DATA RECORDS START
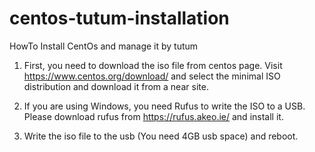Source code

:# centos-tutum-installation
HowTo Install CentOs and manage it by tutum

1. First, you need to download the iso file from centos page. Visit https://www.centos.org/download/ and select the minimal ISO distribution and download it from a near site.

2. If you are using Windows, you need Rufus to write the ISO to a USB. Please download rufus from https://rufus.akeo.ie/ and install it.
3. Write the iso file to the usb (You need 4GB usb space) and reboot.

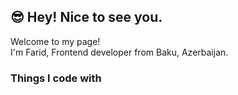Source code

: ### <h2> 😎 Hey! Nice to see you. </h2>
</hr>
<p> Welcome to my page! </br>
I'm Farid, Frontend developer from  Baku, Azerbaijan. </p>

<h3>Things I code with </h3>


<!--
**faridguluzade/faridguluzade** is a ✨ _special_ ✨ repository because its `README.md` (this file) appears on your GitHub profile.

Here are some ideas to get you started:

- 🔭 I’m currently working on ...
- 🌱 I’m currently learning ...
- 👯 I’m looking to collaborate on ...
- 🤔 I’m looking for help with ...
- 💬 Ask me about ...
- 📫 How to reach me: ...
- 😄 Pronouns: ...
- ⚡ Fun fact: ...
-->

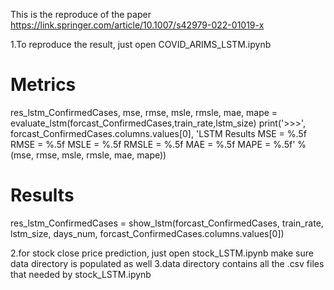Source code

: This is the reproduce of the paper https://link.springer.com/article/10.1007/s42979-022-01019-x

1.To reproduce the result, just open COVID_ARIMS_LSTM.ipynb 
# Metrics
res_lstm_ConfirmedCases, mse, rmse, msle, rmsle, mae, mape = evaluate_lstm(forcast_ConfirmedCases,train_rate,lstm_size)
print('>>>', forcast_ConfirmedCases.columns.values[0], 'LSTM Results MSE = %.5f RMSE = %.5f MSLE = %.5f RMSLE = %.5f MAE = %.5f MAPE = %.5f' % (mse, rmse, msle, rmsle, mae, mape))
# Results
res_lstm_ConfirmedCases = show_lstm(forcast_ConfirmedCases, train_rate, lstm_size, days_num, forcast_ConfirmedCases.columns.values[0])

2.for stock close price prediction, just open stock_LSTM.ipynb
  make sure data directory is populated as well
3.data directory contains all the .csv files that needed by stock_LSTM.ipynb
DATA RECORDS END
Only lines belong in the copy, not pictures: write out exactly the lines of the records from the first through the one holding "This is the".

Source code

:# centos-tutum-installation
HowTo Install CentOs and manage it by tutum

1. First, you need to download the iso file from centos page. Visit https://www.centos.org/download/ and select the minimal ISO distribution and download it from a near site.

2. If you are using Windows, you need Rufus to write the ISO to a USB. Please download rufus from https://rufus.akeo.ie/ and install it.
3. Write the iso file to the usb (You need 4GB usb space) and reboot.

Source code

: ### <h2> 😎 Hey! Nice to see you. </h2>
</hr>
<p> Welcome to my page! </br>
I'm Farid, Frontend developer from  Baku, Azerbaijan. </p>

<h3>Things I code with </h3>


<!--
**faridguluzade/faridguluzade** is a ✨ _special_ ✨ repository because its `README.md` (this file) appears on your GitHub profile.

Here are some ideas to get you started:

- 🔭 I’m currently working on ...
- 🌱 I’m currently learning ...
- 👯 I’m looking to collaborate on ...
- 🤔 I’m looking for help with ...
- 💬 Ask me about ...
- 📫 How to reach me: ...
- 😄 Pronouns: ...
- ⚡ Fun fact: ...
-->

Source code

: This is the reproduce of the paper https://link.springer.com/article/10.1007/s42979-022-01019-x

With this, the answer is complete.